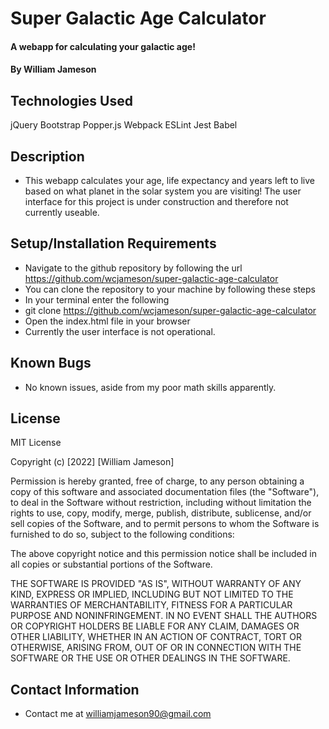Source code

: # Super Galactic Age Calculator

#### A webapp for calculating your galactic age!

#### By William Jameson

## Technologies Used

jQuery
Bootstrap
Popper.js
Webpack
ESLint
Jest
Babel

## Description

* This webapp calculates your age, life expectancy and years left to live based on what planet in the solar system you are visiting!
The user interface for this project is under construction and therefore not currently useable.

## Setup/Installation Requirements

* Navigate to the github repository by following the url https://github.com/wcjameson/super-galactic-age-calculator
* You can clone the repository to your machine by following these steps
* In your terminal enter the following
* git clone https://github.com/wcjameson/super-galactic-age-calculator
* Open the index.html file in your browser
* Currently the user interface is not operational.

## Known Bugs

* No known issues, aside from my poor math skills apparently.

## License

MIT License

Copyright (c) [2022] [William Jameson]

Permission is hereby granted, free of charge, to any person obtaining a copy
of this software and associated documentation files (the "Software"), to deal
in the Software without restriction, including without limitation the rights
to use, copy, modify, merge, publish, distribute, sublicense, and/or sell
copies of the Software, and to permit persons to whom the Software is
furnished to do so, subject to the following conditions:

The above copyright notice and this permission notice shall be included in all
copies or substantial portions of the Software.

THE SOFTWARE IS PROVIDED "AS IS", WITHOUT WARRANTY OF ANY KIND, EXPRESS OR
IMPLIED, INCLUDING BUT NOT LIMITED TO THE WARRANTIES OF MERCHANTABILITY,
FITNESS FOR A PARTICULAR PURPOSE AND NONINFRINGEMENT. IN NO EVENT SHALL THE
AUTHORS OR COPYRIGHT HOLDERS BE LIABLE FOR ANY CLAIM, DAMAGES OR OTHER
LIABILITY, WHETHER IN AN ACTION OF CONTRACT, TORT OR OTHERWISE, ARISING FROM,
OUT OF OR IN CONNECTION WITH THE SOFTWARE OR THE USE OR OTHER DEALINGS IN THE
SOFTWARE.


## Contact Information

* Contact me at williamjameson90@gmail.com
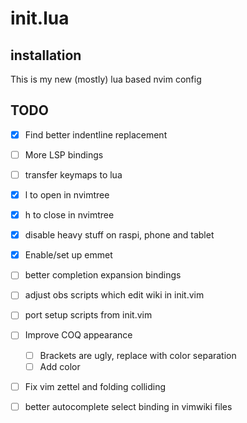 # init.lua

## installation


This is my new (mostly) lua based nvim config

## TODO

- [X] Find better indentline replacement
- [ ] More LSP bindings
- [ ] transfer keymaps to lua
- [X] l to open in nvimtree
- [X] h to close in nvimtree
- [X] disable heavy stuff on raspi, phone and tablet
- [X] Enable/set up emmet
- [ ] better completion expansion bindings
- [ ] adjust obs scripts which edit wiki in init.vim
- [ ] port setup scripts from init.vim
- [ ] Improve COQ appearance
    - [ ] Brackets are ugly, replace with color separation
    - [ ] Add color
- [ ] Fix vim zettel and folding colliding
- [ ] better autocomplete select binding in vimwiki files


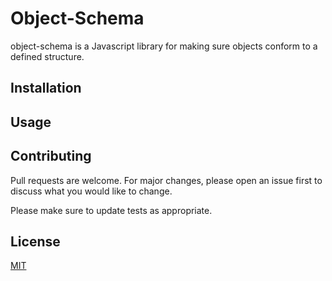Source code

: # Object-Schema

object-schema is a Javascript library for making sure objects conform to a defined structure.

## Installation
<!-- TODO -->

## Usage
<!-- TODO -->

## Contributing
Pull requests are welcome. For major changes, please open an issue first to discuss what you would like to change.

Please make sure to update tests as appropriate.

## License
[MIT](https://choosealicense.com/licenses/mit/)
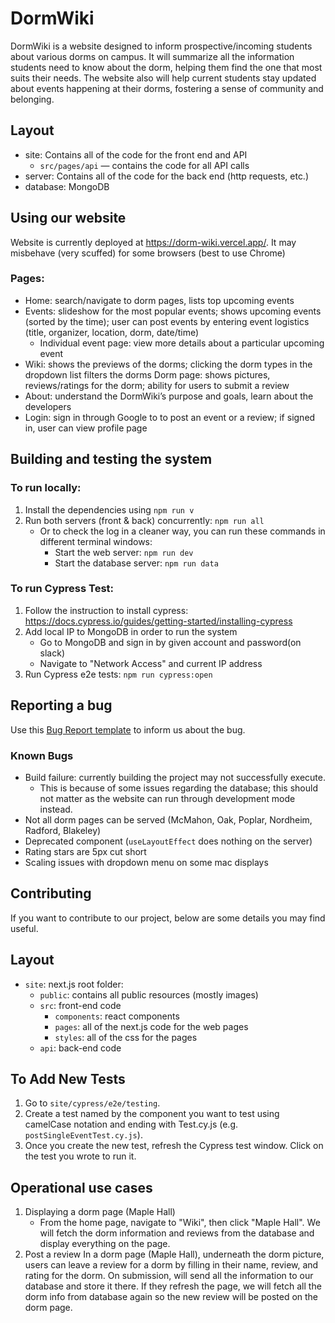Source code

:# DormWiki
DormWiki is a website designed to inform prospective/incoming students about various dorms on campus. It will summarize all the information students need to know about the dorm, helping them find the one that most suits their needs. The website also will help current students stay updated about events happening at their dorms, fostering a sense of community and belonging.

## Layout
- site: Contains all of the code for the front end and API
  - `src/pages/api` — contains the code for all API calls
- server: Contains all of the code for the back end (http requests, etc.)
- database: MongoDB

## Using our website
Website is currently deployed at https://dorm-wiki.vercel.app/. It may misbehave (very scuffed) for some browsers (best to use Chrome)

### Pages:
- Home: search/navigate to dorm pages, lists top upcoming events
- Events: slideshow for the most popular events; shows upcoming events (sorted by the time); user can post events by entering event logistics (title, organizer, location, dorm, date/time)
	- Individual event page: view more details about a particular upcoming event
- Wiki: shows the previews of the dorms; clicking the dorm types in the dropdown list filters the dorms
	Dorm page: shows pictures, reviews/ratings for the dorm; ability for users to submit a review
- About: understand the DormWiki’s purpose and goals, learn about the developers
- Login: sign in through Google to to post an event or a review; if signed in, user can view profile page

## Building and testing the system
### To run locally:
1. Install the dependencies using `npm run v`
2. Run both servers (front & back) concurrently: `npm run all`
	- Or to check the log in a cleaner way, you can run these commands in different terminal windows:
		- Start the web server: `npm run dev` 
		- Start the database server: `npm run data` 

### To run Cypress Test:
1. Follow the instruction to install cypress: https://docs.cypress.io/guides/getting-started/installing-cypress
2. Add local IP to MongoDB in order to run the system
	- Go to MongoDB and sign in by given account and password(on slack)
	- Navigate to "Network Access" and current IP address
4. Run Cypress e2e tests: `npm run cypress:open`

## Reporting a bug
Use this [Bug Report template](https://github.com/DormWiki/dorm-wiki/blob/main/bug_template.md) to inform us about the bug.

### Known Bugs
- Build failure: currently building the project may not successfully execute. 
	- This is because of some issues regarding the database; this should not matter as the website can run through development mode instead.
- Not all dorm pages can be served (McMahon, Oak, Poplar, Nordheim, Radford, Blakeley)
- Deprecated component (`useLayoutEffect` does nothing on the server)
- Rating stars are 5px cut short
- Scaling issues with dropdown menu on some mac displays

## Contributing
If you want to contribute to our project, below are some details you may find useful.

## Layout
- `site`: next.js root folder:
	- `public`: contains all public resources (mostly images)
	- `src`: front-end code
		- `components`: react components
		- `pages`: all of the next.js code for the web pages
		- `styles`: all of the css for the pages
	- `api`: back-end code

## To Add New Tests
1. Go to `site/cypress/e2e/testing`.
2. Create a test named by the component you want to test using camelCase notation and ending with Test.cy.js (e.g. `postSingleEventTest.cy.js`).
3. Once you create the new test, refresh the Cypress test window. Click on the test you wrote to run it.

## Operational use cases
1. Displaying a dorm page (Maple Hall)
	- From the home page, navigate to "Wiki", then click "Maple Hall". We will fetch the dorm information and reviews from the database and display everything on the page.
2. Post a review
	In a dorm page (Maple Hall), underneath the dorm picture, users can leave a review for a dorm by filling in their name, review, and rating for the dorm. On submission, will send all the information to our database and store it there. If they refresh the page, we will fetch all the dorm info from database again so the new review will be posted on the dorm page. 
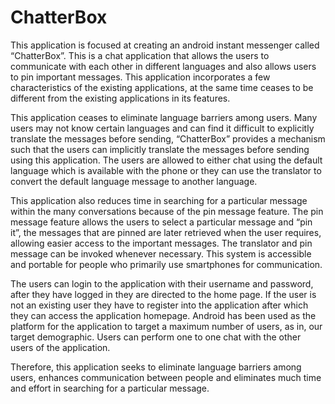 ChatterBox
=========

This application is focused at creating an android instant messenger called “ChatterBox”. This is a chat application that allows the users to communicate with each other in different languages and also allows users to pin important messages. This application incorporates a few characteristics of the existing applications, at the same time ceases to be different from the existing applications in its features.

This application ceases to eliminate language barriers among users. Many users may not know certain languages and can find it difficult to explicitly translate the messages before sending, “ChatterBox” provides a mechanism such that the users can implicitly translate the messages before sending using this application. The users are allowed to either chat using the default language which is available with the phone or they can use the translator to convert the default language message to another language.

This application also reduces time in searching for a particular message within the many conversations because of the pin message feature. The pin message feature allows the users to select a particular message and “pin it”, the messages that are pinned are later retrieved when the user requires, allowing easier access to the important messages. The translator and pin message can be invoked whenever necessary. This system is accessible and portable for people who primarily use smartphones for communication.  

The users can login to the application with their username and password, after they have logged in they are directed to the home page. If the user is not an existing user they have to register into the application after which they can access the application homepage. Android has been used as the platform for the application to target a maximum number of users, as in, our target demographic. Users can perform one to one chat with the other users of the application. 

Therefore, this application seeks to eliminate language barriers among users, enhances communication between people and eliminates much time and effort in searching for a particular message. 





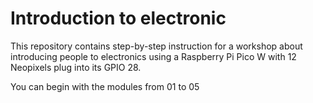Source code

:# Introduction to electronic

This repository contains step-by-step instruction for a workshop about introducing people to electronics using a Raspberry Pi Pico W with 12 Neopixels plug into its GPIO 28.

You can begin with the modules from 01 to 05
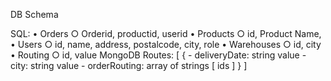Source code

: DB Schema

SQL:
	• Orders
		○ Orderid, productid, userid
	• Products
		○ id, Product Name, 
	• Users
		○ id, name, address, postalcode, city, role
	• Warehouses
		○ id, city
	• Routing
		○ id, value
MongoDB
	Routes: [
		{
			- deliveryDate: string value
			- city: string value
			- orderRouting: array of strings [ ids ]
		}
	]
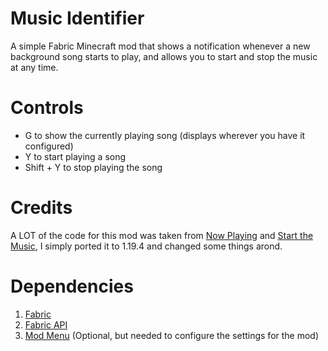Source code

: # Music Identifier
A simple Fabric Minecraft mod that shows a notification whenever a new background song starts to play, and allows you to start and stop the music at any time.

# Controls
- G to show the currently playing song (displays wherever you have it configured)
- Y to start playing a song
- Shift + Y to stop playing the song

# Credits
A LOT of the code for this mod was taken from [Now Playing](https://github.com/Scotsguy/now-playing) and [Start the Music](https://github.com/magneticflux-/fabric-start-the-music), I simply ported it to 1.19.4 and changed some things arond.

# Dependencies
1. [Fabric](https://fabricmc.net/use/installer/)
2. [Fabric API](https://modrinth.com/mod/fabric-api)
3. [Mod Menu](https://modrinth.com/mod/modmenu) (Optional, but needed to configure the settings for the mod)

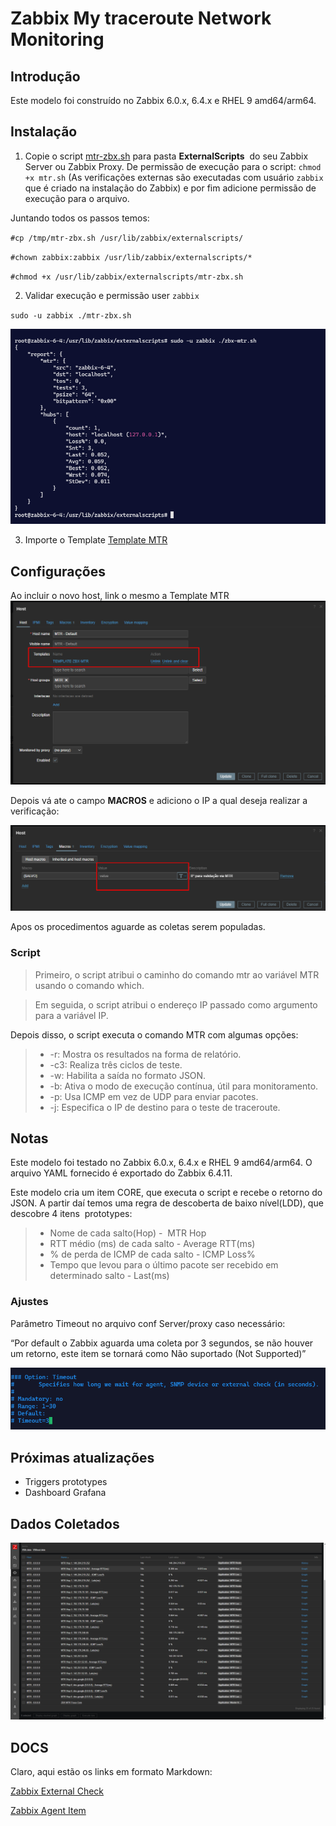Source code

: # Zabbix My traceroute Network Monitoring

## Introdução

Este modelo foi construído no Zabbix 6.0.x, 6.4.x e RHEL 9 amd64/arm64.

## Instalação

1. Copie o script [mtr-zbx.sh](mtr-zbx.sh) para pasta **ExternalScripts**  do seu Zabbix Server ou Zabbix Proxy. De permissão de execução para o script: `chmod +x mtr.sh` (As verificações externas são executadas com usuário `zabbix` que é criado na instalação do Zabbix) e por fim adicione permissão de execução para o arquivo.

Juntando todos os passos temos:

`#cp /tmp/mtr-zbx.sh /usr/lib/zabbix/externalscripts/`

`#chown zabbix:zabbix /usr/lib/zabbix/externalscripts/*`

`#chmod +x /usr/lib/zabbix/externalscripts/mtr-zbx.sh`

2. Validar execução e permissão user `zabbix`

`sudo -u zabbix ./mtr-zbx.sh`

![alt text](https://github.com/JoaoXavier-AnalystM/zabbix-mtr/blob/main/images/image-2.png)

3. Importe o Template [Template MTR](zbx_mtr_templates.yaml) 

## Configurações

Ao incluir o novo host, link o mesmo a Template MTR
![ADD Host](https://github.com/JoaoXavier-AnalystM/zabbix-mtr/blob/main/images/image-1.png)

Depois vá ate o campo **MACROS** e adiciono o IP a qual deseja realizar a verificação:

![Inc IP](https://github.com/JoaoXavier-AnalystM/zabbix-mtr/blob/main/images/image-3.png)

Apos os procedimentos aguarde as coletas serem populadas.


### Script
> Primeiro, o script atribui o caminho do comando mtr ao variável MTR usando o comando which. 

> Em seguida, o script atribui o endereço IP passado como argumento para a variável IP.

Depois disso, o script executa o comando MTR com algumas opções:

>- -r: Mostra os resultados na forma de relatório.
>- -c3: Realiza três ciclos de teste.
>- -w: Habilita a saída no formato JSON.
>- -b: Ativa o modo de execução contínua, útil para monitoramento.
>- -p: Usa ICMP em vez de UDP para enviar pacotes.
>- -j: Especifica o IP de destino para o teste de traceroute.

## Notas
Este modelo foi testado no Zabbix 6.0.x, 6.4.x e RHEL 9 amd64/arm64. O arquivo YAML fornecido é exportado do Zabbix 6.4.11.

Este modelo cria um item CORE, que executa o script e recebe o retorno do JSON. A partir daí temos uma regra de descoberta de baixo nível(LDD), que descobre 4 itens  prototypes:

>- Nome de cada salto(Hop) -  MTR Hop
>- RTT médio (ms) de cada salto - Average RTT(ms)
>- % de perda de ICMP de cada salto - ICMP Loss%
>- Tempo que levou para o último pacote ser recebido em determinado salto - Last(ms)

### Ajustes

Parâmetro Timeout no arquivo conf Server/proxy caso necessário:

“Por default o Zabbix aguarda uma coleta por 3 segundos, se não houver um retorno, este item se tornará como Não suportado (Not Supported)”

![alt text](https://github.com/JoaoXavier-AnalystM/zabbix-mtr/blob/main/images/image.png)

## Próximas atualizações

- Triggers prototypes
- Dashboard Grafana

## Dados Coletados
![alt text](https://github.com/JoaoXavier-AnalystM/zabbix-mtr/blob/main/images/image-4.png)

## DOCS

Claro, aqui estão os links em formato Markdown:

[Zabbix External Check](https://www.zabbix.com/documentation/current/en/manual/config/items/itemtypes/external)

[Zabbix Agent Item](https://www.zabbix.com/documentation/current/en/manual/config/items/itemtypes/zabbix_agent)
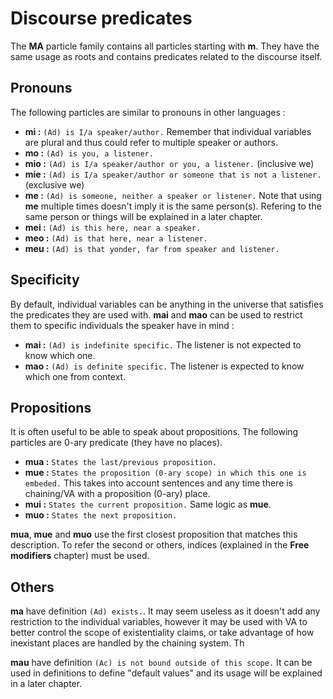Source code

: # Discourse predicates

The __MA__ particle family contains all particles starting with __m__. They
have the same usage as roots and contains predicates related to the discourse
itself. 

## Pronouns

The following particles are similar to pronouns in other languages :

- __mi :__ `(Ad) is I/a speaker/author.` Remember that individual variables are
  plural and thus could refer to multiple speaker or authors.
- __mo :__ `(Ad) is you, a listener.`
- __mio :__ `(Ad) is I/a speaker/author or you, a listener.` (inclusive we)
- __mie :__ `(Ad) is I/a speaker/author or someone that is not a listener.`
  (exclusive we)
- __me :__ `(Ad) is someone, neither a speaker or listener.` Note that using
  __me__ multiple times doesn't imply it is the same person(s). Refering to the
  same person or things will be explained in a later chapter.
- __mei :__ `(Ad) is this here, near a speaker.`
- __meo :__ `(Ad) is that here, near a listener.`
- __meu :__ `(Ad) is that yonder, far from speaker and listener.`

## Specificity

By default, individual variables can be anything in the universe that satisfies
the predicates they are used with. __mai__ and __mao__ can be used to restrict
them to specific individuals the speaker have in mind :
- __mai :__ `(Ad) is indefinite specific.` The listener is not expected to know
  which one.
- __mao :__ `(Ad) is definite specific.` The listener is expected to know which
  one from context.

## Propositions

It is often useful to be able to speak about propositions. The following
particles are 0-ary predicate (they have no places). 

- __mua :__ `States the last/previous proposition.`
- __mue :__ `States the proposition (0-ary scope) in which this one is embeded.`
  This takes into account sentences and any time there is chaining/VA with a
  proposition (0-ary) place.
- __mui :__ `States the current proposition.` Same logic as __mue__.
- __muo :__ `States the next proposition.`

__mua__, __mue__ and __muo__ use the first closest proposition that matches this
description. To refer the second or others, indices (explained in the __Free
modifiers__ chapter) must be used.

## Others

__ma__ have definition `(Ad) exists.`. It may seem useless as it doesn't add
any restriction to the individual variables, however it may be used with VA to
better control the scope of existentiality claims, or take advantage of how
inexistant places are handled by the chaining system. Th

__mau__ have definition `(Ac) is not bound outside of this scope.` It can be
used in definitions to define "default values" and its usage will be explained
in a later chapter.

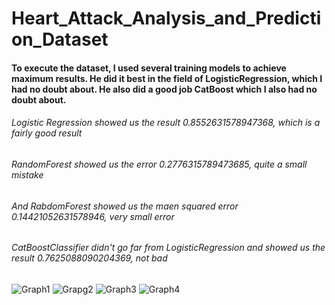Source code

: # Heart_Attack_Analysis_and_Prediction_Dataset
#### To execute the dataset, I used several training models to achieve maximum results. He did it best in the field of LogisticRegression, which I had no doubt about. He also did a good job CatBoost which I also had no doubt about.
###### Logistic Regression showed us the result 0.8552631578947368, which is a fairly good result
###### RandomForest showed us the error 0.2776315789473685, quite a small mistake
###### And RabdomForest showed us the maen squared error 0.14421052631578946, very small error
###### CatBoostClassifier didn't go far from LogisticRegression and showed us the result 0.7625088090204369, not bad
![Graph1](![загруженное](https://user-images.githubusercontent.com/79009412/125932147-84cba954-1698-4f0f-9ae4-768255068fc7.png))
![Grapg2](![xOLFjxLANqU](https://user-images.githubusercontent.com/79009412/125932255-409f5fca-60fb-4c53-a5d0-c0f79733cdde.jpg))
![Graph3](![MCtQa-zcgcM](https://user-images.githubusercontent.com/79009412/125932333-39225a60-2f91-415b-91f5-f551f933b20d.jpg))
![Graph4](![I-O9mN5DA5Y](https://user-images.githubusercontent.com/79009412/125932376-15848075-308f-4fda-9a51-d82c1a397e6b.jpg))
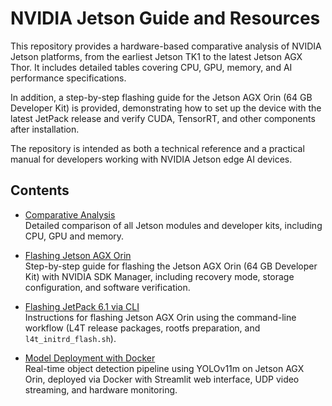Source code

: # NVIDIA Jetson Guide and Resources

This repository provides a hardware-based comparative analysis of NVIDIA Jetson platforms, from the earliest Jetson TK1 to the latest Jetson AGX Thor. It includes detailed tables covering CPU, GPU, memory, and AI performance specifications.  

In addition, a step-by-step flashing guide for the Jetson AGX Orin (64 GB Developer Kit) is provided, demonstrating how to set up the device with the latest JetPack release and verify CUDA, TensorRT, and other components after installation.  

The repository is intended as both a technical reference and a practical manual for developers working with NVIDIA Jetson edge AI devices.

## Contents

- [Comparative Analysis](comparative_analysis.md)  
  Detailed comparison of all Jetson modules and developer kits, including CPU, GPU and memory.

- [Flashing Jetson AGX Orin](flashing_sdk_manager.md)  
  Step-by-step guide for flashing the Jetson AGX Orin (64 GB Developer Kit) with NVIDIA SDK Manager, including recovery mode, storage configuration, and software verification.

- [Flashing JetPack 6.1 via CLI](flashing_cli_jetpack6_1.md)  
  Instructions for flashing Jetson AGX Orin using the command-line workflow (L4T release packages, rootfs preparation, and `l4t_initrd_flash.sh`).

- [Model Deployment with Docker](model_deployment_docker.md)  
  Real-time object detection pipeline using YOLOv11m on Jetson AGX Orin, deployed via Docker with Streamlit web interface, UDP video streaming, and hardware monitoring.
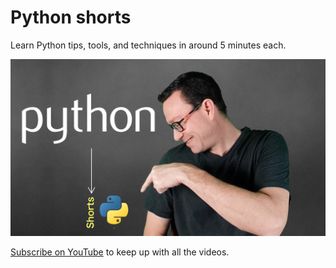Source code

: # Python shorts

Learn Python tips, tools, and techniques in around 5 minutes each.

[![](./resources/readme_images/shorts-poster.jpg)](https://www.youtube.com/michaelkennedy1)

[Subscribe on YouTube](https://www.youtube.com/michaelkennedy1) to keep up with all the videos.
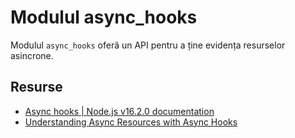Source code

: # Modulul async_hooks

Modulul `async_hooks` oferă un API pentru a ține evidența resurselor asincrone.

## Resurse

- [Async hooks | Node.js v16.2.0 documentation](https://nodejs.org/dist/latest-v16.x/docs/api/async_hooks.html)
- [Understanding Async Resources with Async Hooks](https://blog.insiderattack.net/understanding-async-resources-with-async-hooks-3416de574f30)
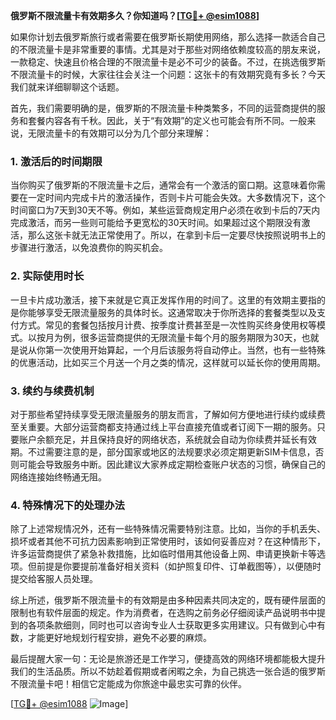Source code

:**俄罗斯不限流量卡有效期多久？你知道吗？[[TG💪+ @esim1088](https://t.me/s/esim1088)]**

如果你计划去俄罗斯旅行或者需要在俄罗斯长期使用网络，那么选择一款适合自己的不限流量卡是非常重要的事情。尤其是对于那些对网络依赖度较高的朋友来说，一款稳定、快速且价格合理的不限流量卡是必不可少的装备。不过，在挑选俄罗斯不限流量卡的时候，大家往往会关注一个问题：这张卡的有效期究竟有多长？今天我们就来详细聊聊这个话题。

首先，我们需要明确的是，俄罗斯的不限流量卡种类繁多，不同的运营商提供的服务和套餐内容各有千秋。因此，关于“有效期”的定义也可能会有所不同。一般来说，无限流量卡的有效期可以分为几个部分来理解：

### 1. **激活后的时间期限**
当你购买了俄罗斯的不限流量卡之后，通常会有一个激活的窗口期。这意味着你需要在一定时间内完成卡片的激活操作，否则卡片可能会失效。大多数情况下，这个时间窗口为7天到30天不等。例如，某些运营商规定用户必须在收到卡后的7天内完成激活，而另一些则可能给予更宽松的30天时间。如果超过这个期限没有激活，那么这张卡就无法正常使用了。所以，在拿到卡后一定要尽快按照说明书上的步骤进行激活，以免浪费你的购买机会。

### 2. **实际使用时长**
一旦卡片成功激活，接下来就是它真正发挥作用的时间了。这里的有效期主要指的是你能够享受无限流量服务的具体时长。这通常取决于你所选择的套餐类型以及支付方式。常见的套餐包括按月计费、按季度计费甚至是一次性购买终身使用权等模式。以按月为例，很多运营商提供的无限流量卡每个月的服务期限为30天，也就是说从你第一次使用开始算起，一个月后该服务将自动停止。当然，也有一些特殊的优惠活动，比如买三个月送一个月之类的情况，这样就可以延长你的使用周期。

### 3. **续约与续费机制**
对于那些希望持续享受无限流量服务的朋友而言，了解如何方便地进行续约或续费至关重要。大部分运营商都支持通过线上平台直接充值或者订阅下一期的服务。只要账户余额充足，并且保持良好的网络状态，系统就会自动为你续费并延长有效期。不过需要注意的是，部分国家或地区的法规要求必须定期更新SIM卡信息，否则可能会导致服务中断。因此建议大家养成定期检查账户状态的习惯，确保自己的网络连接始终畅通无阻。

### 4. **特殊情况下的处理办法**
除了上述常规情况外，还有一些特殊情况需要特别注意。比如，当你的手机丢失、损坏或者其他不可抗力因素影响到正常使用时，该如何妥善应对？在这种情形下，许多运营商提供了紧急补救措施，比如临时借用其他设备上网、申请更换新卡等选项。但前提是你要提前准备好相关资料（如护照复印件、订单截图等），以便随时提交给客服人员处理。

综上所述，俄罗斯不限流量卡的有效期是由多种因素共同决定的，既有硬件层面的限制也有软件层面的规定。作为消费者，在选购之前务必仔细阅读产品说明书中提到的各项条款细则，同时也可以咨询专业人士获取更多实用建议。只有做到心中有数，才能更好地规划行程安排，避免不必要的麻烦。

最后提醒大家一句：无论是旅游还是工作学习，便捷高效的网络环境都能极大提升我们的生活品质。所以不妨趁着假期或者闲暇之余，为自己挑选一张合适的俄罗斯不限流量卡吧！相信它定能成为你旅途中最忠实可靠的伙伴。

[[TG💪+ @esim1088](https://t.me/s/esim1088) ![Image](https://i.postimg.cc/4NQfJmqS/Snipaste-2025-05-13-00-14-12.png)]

EXERCISE AIM →
Return only the lines of the records in which the string "refresh" appears.

ANSWER TO THE EXERCISE →
3. Once you create the new test, refresh the Cypress test window. Click on the test you wrote to run it.
	In a dorm page (Maple Hall), underneath the dorm picture, users can leave a review for a dorm by filling in their name, review, and rating for the dorm. On submission, will send all the information to our database and store it there. If they refresh the page, we will fetch all the dorm info from database again so the new review will be posted on the dorm page. 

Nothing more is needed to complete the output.